╭──

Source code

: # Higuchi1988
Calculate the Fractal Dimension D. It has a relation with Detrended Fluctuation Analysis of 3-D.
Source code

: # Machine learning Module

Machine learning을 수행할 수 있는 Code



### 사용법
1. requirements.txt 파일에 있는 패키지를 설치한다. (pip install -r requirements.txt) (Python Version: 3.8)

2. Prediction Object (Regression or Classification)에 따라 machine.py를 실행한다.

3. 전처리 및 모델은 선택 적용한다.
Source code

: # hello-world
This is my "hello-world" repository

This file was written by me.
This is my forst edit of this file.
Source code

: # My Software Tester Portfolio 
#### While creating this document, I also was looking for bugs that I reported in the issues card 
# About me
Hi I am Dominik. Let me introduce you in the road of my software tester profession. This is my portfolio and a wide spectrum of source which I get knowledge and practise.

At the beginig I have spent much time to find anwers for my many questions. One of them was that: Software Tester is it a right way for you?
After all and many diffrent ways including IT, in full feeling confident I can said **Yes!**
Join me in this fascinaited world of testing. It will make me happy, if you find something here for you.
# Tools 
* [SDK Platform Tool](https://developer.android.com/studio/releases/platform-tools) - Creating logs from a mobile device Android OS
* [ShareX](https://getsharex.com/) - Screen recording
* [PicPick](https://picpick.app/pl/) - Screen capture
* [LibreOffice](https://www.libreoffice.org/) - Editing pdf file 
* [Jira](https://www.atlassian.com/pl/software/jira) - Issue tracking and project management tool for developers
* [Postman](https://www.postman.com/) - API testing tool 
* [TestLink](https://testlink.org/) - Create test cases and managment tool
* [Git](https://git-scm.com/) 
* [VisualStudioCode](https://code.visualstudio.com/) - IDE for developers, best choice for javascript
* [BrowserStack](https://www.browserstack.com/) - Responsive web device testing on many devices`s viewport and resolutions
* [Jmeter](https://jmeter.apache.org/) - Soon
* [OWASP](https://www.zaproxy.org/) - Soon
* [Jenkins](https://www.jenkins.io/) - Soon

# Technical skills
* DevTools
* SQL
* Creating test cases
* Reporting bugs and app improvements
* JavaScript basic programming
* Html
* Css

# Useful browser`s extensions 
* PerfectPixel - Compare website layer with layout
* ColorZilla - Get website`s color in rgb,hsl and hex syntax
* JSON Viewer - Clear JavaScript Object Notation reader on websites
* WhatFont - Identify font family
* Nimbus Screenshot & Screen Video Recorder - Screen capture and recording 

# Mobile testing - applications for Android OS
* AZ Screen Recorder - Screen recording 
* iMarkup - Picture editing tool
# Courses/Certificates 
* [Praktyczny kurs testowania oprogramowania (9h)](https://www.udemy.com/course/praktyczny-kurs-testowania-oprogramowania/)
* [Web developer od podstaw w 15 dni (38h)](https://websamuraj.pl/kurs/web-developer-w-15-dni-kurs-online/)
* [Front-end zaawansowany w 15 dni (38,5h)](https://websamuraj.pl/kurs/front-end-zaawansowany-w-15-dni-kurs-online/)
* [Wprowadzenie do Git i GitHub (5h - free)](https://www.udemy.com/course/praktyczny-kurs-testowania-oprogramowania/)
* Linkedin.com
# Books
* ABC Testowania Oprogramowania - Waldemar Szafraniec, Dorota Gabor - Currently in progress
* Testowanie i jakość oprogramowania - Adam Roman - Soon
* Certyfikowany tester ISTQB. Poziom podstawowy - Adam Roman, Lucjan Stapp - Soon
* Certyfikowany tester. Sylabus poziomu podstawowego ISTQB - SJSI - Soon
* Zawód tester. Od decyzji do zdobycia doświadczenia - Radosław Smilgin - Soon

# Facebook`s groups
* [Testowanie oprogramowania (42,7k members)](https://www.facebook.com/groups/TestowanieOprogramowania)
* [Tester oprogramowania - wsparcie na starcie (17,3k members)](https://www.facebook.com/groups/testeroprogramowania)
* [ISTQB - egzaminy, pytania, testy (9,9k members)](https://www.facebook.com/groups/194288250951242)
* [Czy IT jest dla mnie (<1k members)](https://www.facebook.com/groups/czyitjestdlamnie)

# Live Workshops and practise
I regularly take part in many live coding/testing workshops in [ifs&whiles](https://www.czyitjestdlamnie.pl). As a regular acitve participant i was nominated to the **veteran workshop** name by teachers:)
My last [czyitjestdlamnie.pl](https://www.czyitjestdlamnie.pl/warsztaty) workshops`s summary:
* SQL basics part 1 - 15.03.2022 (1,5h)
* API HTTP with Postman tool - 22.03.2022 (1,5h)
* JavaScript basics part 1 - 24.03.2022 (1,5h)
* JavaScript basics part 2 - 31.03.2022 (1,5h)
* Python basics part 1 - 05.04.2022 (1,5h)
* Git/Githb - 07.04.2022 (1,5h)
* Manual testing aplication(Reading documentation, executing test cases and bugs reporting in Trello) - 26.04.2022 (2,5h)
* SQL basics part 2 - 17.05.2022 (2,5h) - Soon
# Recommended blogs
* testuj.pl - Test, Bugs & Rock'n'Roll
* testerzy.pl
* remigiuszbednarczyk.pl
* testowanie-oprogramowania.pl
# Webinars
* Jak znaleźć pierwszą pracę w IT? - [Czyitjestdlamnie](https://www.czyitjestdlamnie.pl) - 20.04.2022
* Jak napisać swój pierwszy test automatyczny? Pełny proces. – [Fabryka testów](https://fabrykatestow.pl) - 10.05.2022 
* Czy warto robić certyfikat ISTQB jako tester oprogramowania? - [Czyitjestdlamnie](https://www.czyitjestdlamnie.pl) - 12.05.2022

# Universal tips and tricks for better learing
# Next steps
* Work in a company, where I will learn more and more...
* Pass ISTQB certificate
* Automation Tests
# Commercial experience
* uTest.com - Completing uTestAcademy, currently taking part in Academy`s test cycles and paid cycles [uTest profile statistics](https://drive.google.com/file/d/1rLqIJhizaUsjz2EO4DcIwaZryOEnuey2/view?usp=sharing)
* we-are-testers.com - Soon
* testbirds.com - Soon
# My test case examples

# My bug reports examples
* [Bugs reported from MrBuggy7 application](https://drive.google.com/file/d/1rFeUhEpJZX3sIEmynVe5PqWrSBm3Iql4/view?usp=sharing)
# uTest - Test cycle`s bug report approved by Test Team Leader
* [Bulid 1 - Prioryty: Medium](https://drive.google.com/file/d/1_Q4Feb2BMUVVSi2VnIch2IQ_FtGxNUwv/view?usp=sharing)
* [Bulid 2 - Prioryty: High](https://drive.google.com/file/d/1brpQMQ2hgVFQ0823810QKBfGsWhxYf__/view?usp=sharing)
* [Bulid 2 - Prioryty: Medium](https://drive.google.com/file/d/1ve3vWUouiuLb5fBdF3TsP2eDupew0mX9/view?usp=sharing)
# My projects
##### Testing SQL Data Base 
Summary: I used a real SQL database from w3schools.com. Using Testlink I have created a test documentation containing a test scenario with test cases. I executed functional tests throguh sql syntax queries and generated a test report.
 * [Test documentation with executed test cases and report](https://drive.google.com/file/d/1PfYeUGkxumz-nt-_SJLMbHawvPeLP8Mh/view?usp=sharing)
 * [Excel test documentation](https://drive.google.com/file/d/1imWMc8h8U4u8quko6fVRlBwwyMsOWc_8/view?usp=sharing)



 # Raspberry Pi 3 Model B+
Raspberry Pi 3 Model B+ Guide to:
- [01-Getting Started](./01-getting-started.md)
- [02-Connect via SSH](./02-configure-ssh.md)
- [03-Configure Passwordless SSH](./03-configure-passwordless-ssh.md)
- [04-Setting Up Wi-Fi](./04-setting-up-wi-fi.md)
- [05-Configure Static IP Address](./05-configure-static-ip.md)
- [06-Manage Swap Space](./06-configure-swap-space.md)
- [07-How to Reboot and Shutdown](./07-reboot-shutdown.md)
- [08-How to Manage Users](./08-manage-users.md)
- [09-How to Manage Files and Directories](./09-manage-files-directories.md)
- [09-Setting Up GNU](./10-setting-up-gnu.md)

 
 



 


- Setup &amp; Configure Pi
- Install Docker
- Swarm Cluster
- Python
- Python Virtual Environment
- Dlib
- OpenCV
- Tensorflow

╰──
╭──

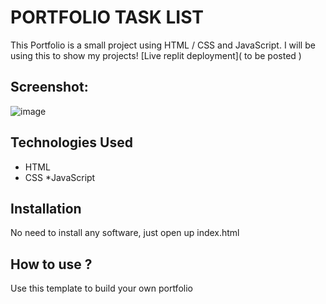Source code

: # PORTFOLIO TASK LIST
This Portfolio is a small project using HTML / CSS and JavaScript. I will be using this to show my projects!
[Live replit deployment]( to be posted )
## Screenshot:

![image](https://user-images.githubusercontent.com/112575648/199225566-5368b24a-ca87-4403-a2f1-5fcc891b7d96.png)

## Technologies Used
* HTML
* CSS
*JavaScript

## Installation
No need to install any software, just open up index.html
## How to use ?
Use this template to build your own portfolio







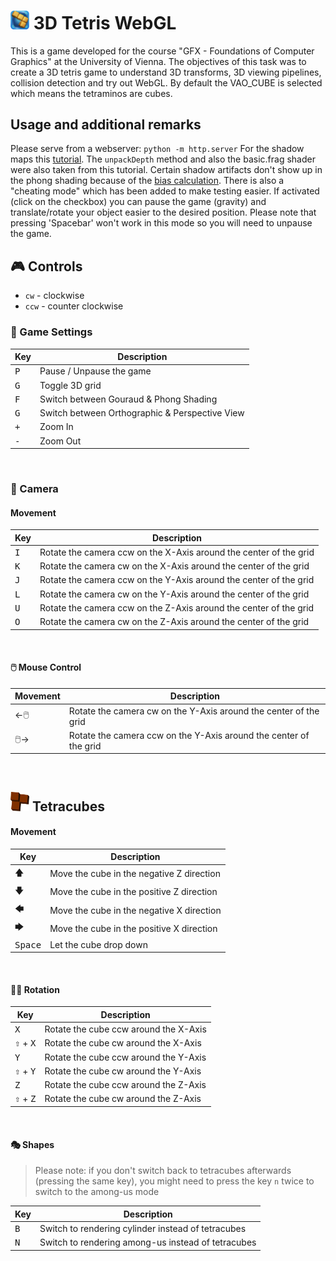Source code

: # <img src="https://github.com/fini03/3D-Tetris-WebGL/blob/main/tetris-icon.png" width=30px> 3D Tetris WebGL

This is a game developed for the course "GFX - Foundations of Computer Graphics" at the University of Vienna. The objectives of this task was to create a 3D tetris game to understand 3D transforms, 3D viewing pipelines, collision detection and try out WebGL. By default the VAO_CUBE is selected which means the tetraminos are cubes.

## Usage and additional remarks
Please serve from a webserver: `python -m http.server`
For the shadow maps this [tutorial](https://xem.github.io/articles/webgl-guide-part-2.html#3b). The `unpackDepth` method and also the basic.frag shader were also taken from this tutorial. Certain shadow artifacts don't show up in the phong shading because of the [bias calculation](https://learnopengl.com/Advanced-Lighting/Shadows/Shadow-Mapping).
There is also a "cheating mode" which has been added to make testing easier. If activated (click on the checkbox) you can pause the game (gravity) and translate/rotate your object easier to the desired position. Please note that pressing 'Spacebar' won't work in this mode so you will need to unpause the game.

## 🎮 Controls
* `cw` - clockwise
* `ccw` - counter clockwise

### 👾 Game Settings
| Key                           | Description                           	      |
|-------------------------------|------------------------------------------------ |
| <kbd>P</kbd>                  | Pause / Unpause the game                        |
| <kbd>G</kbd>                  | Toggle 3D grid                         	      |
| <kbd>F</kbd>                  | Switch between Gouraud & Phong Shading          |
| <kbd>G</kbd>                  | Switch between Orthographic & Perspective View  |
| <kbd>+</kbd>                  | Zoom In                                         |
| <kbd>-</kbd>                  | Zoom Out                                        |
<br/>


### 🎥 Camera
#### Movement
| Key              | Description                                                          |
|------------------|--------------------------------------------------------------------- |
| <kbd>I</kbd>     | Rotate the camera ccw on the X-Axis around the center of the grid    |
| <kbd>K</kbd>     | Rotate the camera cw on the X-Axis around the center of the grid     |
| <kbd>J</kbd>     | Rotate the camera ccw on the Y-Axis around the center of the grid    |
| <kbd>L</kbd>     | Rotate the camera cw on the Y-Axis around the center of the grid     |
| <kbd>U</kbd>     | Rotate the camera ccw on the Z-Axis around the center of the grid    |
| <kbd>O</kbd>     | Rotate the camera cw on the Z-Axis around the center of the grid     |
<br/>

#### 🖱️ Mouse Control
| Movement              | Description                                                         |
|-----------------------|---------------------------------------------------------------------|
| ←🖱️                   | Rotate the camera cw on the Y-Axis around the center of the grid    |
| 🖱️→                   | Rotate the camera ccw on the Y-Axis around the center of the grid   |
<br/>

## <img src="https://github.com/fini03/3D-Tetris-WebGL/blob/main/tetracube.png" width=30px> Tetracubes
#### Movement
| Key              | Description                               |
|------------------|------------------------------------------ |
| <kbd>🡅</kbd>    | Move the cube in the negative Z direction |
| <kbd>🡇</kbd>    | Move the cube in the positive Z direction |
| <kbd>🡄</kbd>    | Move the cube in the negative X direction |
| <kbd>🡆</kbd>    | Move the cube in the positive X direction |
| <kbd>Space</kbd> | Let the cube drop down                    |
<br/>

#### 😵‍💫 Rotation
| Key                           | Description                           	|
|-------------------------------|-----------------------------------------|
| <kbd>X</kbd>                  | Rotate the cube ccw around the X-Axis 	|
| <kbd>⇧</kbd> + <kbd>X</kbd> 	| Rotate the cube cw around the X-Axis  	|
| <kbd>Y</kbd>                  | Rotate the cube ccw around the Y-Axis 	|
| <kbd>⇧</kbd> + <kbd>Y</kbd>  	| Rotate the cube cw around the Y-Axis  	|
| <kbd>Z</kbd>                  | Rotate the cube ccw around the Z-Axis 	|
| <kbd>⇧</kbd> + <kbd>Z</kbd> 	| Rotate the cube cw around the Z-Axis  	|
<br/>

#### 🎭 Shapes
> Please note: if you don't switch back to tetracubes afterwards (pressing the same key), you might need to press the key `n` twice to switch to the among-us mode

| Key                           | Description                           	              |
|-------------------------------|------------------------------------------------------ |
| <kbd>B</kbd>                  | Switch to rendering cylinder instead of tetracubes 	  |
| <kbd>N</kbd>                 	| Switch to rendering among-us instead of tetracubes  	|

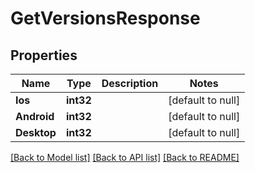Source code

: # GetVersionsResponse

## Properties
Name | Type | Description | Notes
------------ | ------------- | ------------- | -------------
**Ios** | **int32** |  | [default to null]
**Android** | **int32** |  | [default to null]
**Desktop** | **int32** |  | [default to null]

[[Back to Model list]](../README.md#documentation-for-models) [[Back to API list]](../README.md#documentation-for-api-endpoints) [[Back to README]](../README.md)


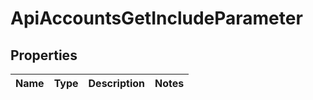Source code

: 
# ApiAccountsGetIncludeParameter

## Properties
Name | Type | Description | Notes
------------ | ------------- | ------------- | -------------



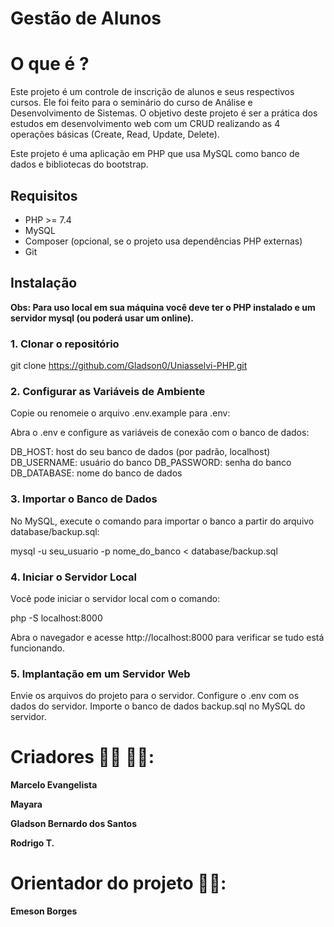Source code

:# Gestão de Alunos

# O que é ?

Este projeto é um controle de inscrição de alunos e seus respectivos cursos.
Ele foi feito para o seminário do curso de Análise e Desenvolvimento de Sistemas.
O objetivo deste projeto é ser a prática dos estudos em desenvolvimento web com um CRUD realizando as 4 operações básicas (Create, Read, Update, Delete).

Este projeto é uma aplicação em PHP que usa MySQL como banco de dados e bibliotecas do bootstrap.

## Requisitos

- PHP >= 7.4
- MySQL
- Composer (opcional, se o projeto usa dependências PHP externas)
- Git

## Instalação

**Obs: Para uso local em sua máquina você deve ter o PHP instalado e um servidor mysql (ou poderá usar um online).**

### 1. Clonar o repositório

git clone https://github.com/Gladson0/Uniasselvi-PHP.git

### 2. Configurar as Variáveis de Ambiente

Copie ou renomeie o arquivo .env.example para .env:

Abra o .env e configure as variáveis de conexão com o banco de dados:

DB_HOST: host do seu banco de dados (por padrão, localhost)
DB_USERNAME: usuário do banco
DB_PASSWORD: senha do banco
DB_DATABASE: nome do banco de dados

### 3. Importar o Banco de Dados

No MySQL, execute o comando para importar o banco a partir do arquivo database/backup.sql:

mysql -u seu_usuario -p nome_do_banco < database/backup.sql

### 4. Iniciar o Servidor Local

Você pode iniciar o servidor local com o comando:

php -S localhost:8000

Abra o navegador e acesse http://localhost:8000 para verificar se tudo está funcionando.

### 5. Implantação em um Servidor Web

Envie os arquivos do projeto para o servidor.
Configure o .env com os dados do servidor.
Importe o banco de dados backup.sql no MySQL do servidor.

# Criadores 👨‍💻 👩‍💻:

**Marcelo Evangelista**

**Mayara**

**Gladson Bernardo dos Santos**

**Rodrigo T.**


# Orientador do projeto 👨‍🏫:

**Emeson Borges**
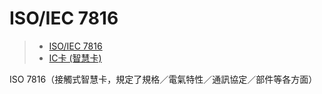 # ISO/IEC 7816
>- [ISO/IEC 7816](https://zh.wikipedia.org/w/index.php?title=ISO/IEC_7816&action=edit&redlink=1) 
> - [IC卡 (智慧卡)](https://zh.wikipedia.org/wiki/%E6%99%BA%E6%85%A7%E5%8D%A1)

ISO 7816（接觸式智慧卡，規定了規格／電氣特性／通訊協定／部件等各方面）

╰──

▸ WHAT IS NEEDED: Using the material above, gather every line that includes "groups".

▸ EXERCISE ANSWER:
# Facebook`s groups
* [Testowanie oprogramowania (42,7k members)](https://www.facebook.com/groups/TestowanieOprogramowania)
* [Tester oprogramowania - wsparcie na starcie (17,3k members)](https://www.facebook.com/groups/testeroprogramowania)
* [ISTQB - egzaminy, pytania, testy (9,9k members)](https://www.facebook.com/groups/194288250951242)
* [Czy IT jest dla mnie (<1k members)](https://www.facebook.com/groups/czyitjestdlamnie)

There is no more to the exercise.